Oakland County Prosecutor Karen McDonald said James and Jennifer Crumbley are facing four counts of involuntary manslaughter for buying their son the weapon used in the shooting and for failing to heed warning signs.
McDonald said four days before the rampage James Crumbley brought his son with him when he purchased the handgun used in this week's attack at Oxford High School.
She also detailed chilling social media posts from Ethan and his mom Jennifer in the days following the purchase:
"On or about November 26, 21, Ethan Crumbley's social media post revealed photos of the semi-automatic handgun along with the caption "Just Got My New Beauty today" including an emoji with hearts.... Subsequent to the purchase of that weapon, one of Jennifer Crumbley's social media posts on about 11/27/21 read quote, "Mom and son day testing out his new Christmas present." End quote."

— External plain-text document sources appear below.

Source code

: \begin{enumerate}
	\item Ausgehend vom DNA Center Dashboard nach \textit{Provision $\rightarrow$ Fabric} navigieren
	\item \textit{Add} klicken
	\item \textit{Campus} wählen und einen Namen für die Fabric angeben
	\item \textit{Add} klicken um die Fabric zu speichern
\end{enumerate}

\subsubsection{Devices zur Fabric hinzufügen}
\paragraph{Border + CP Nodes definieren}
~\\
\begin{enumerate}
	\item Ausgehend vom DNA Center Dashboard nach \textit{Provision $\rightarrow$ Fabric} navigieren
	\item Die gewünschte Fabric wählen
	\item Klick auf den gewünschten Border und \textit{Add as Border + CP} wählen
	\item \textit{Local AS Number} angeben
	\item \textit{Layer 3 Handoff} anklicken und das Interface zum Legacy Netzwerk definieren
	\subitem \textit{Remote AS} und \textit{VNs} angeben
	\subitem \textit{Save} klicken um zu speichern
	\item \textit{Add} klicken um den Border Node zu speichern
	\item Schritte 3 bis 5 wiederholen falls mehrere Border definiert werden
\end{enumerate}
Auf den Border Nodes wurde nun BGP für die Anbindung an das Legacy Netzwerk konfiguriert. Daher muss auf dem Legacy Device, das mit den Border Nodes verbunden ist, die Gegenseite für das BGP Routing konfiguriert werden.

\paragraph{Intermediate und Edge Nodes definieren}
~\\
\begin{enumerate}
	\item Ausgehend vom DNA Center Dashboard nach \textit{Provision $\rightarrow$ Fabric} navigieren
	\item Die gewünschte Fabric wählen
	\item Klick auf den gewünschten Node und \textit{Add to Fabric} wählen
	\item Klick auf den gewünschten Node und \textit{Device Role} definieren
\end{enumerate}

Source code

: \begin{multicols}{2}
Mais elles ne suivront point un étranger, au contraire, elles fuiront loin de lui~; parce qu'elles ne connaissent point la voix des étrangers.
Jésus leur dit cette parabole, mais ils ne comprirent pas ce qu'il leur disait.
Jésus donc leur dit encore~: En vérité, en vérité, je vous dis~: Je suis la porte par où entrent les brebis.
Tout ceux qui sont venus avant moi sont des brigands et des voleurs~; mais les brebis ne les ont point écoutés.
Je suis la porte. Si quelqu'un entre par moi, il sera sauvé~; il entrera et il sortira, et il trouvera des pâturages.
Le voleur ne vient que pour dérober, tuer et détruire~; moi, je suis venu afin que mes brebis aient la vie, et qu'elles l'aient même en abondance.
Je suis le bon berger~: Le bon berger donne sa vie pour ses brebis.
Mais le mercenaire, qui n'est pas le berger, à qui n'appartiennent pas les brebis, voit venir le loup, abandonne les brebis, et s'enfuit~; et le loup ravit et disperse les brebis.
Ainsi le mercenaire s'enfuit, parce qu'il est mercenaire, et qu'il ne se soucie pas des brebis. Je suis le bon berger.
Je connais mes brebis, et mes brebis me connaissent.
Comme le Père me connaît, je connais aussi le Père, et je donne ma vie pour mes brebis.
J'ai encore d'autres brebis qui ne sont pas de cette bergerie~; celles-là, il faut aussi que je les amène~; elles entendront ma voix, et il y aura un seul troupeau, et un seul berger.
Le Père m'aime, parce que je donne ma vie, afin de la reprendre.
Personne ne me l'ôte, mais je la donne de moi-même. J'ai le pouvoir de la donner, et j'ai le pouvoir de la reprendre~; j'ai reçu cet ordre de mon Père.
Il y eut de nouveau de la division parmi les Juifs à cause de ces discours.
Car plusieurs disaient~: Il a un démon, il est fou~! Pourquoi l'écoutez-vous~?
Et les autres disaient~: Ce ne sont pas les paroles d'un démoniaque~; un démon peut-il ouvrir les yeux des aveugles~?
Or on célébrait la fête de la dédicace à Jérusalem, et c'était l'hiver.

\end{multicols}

The prosecutor described drawings and writings made by the alleged gunman in the lead up to the shooting suggesting the possibility that he was planning to open fire – but the parents refused to act.

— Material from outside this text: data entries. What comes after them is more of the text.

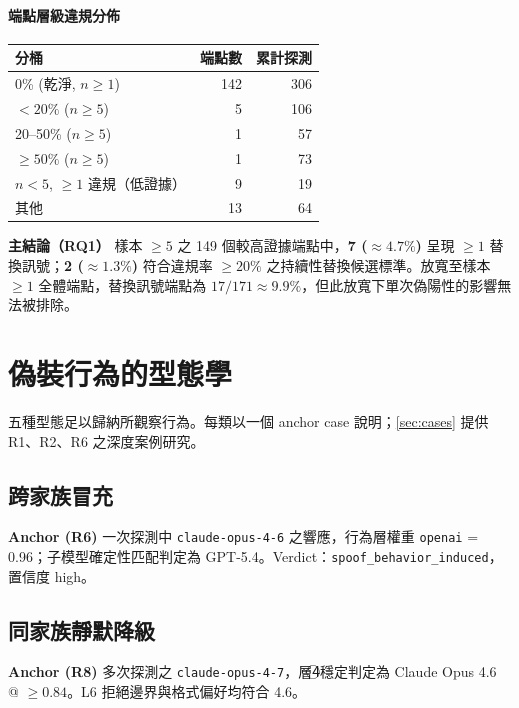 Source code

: \documentclass[UTF8,fontset=none,10pt,a4paper,twocolumn]{ctexart}
\begin{document}
\paragraph{端點層級違規分佈}
\begin{table}[h]
\centering
\small
\begin{tabular}{@{}lrr@{}}
\toprule
分桶 & 端點數 & 累計探測 \\
\midrule
0\% (乾淨, $n{\geq}1$) & 142 & 306 \\
$<20\%$ ($n{\geq}5$) & 5 & 106 \\
20--50\% ($n{\geq}5$) & 1 & 57 \\
${\geq} 50\%$ ($n{\geq}5$) & 1 & 73 \\
$n{<}5$, ${\geq}1$ 違規（低證據） & 9 & 19 \\
其他 & 13 & 64 \\
\bottomrule
\end{tabular}
\end{table}

\textbf{主結論（RQ1）} 樣本 ${\geq}5$ 之 149 個較高證據端點中，\textbf{7 ($\approx 4.7\%$)} 呈現 ${\geq}1$ 替換訊號；\textbf{2 ($\approx 1.3\%$)} 符合違規率 ${\geq}20\%$ 之持續性替換候選標準。放寬至樣本 ${\geq}1$ 全體端點，替換訊號端點為 $17/171 \approx 9.9\%$，但此放寬下單次偽陽性的影響無法被排除。

\section{偽裝行為的型態學}\label{sec:taxonomy}

五種型態足以歸納所觀察行為。每類以一個 anchor case 說明；\cref{sec:cases} 提供 R1、R2、R6 之深度案例研究。

\subsection{跨家族冒充}
\textbf{Anchor (R6)} 一次探測中 \texttt{claude-opus-4-6} 之響應，行為層權重 \texttt{openai} = 0.96；子模型確定性匹配判定為 GPT-5.4。Verdict：\texttt{spoof\_behavior\_induced}，置信度 high。

\subsection{同家族靜默降級}
\textbf{Anchor (R8)} 多次探測之 \texttt{claude-opus-4-7}，層\textcircled{\scriptsize 4}穩定判定為 Claude Opus 4.6 @ ${\geq} 0.84$。L6 拒絕邊界與格式偏好均符合 4.6。
\end{document}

“A drawing of a semi-automatic handgun pointing at the words quote: ‘The thoughts won’t stop. Help me.’ End quote.”
The Crumbleys met with school officials about the drawings on the morning of the rampage, but according to McDonald, did not pull Ethan out of school.
When Ethan’s father heard reports of the shooting, prosecutors say he immediately drove home to look for the gun which was missing.
“Further investigation revealed that the handgun purchased by James Crumbley was stored unlocked in a drawer in James and Jennifer’s bedroom.”
Parents are rarely charged in connection with children's school shootings. Unlike some states, Michigan does not legally require gun owners to keep their firearms secured from children.
Ethan Crumbley faces two dozen charges and is being held without bond.